How does the usage limit work

Like many people I’m running into the issue where I can’t utilize the 128k context limit with the api because my usage tier is too low. But what doesn’t make sense is how it works. I have 10,000 TPM or token per minute. Which should mean that if I have 100,000k token document i should be able to upload it in chunks of 10,000 Tokens and then have to wait a minute before I can send the next chunk. But for some reason I simply can’t chat anymore with the api after I sent around 10,000k tokens even after I waited a minute. Can someone please explain why this is the case? Is the TPM a rate or a hard limit… and if it’s a hard limit why is it tokens *per minute * instead of just “token limit”?

There is no “uploading” to an AI model through the API. A chat completions endpoint has no memory.

If you say to a chatbot “here’s the first document I want to talk about”, “here’s the second document I want to talk about”, it is you getting yourself billed for telling the AI only what will come later, what you can construct yourself as a single API call.

Yes, you will hit the token input limit and be blocked if sending a request that appears larger than your token-per-minute limit from either input or the specification of the maximum response you want to get back. It would take your limit balance below 0.

Assistants may be a way around this, as far as actually having the ability to upload files, and to maintain a chat on OpenAI’s server. However it may still be the assistant software model call to the AI using those documents that would face your rate limit, but just like you could program yourself, the knowledge retrieved from documents can just be small chunks.

1 Like

Thanks for Responding, it really helps! Anyway The document was just an example. I know you can’t submit documents, but rather I meant i copy and paste portions of the text from the document into the chat. Eventually I would get the entire document into the chat history. The problem is that even after I wait a minute, I still can’t continue to feed it more words from the document no matter how small I make the chunks. It just tells me that I’m past my 10,000 tpm and that I should try again in 6ms. ( and yes I even waited six minutes and I still couldn’t send more information)

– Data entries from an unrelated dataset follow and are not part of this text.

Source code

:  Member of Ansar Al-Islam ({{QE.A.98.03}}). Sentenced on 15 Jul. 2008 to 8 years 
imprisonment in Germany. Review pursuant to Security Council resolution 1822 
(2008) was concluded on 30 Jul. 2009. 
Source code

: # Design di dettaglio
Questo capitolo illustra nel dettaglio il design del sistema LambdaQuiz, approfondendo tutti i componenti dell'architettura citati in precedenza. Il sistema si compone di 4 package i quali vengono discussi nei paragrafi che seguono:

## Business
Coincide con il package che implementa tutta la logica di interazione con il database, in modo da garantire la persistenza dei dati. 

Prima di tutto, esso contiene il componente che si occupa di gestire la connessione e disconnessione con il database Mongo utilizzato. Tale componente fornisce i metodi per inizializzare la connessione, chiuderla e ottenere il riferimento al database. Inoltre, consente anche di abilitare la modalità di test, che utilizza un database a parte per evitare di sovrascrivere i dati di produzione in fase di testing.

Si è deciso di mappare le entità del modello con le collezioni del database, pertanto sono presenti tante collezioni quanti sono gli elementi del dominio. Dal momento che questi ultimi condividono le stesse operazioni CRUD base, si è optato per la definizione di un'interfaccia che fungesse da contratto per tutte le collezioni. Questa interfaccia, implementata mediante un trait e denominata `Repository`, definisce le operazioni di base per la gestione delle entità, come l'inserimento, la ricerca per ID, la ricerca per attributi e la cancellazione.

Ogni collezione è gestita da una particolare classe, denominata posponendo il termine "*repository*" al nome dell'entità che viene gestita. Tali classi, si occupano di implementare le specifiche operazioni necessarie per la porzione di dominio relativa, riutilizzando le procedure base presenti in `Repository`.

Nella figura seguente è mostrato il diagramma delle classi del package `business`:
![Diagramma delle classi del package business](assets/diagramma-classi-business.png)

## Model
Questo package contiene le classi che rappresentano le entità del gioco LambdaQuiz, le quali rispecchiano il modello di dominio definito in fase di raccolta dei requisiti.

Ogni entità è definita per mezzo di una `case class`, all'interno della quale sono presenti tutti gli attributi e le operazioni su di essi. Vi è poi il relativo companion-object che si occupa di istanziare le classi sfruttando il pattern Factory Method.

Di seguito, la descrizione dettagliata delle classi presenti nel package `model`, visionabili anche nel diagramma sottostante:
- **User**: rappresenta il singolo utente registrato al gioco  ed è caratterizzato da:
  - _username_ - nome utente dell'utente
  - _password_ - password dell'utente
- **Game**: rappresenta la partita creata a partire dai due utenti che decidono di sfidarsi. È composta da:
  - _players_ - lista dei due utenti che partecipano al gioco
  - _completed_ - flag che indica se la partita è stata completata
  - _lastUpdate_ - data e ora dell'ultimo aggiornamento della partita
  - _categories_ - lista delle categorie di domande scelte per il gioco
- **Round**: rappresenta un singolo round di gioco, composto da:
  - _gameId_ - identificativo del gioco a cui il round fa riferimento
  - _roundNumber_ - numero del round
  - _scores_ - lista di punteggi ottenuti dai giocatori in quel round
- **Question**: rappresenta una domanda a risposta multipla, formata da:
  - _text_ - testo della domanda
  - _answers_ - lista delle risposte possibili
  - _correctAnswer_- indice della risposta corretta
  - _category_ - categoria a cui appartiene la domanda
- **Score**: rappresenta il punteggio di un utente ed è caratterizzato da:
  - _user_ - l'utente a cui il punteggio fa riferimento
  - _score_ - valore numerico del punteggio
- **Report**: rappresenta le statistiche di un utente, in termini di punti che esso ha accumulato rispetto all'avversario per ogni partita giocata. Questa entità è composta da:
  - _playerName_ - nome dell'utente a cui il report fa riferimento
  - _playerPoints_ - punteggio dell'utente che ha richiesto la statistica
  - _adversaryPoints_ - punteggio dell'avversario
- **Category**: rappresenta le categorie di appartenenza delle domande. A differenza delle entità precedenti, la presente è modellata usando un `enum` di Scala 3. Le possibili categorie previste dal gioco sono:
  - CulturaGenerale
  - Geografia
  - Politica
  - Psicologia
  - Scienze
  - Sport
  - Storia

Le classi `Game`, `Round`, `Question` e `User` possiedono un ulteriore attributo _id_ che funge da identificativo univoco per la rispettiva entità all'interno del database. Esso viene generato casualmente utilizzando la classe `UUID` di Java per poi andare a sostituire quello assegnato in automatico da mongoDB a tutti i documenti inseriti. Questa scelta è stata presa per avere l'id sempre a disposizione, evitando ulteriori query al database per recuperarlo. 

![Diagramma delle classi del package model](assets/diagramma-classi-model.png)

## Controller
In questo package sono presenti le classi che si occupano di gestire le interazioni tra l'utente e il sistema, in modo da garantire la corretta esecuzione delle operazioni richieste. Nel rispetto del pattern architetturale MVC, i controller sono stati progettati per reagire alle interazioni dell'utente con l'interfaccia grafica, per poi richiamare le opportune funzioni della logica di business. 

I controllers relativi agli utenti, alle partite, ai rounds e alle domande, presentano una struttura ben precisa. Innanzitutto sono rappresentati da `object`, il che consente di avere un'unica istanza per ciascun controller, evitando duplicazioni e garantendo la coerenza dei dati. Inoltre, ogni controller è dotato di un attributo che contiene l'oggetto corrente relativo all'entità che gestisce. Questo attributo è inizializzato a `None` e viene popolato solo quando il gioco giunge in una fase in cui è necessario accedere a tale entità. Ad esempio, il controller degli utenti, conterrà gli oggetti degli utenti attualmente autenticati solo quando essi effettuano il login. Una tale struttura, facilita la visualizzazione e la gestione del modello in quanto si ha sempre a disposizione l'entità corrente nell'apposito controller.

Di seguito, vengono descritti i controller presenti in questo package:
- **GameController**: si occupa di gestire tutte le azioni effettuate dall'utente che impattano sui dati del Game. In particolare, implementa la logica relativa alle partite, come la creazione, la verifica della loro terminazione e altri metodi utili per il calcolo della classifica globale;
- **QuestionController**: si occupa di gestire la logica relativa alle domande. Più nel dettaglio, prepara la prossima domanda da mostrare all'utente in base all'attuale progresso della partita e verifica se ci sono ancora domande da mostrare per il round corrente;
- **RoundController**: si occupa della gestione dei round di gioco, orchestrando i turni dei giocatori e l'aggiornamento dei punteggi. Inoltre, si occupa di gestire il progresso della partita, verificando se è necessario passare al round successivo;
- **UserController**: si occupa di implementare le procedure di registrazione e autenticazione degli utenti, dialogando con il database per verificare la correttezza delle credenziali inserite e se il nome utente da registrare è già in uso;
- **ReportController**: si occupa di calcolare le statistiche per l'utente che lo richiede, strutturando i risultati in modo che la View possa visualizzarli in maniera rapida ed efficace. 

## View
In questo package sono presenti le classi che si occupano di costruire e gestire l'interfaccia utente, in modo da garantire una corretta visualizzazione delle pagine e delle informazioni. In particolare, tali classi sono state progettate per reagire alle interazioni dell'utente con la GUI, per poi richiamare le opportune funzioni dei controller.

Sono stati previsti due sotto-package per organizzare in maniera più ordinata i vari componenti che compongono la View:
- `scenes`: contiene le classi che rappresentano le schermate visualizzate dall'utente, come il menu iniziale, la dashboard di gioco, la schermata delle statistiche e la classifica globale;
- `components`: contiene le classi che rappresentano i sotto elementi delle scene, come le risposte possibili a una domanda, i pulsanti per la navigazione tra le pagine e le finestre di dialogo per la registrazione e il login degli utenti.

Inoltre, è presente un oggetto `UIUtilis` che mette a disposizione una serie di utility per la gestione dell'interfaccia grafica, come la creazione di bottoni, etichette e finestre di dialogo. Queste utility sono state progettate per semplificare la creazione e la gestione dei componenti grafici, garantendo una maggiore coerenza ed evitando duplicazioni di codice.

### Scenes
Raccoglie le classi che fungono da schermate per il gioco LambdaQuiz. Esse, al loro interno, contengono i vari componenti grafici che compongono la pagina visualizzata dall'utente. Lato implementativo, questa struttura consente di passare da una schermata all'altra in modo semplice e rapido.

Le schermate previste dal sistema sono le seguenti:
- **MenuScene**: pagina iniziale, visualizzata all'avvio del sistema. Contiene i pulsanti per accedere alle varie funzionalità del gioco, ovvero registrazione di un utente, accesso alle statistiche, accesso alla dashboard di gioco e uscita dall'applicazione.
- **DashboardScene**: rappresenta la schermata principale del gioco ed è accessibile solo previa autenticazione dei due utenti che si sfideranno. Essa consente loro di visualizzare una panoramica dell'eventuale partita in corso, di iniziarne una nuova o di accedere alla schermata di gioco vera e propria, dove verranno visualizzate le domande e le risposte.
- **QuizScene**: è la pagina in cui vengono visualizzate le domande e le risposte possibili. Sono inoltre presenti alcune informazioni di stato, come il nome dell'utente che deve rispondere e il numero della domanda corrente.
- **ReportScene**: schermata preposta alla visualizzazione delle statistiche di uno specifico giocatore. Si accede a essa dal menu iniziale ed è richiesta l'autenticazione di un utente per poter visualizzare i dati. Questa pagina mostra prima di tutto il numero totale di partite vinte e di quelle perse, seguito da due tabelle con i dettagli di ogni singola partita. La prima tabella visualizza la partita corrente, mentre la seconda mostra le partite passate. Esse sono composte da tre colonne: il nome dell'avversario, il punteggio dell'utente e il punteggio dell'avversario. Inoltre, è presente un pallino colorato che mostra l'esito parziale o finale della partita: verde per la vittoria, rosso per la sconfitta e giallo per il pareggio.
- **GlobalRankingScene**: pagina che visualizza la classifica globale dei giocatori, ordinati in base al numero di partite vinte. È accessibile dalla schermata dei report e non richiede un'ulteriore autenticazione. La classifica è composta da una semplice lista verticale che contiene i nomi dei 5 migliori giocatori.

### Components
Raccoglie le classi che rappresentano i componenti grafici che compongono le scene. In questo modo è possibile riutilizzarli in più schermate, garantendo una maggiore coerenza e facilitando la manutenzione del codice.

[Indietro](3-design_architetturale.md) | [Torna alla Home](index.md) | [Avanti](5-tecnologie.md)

That’s what I’m saying, every time you “paste portions of the text from the document into the chat” you are just wasting money if you then send that to the AI.

The chat history must be held in your own software. You must send the growing chat history every time you “paste more” simply to spend 8000 tokens on not getting an answer yet.

And then a responsible chat management strategy like ChatGPT is to count the tokens of those chat history items. Then discard that which cannot be sent, whether that is a limit of 6000 input tokens so you can still get a 2000 token response from GPT-4-8k, or whether it is a limit of the maximum “rate” you can send without being blocked.

You can increase your usage tier and rate limit by pre-paying more into your account. Check at the bottom of your API account’s “limits” page under settings.

If you put 10,000 tokens in and expect 1 token out, you just broke your Tier limit. “Tokens” or the TPM quota, is Input + Output.

So at best. Send in X tokens, get out Y tokens, and X + Y < 10,000 at all times until you get to a higher tier.

So you have to erase your history of any previous (just drop it in the next request, and make sure X + Y < TPM) to maintain this.

Oh I see what you’re saying! So for example , if I have a 10,000 tpm limit and I send 5,000 token and the ai responds with 1,000 tokens, that would mean that I’m at 6,000 tokens. But ,within the same minute, even if my next input and output total was as tiny as 30 tokens, I would still be past my rate limit after because the ai will process not just the token that I sent but also the history tokens as well. 6,000+ 6,030> 10,000. That means the reason why I can’t send tokens even after a minute is because any output that I send there after will surpass my token limit because it has to process all of the tokens from the history which is again well over 10,000.

You’re saying the only solution to this is to either make an application that handles the memory betteror just increase my rate limit.

Yep, or you can do a fifo buffer with timestamps that does some figuring out when your held-back query can be submitted, with a little whirlygig animation that the question is waiting for the next time slot.

What you receive is counted from when you receive it, though.

Yes, that is what @_j is basically saying.

The API is stateless and you have to stay within your quotas (all of us do).

For example, I am now at Tier 5, and if I make more than 300,000 TPM to gpt-4-1106-preview, which can easily happen if I have 3 consecutive 120k inputs within a minute. Even though my RPM is 40. I will get a 429 error back.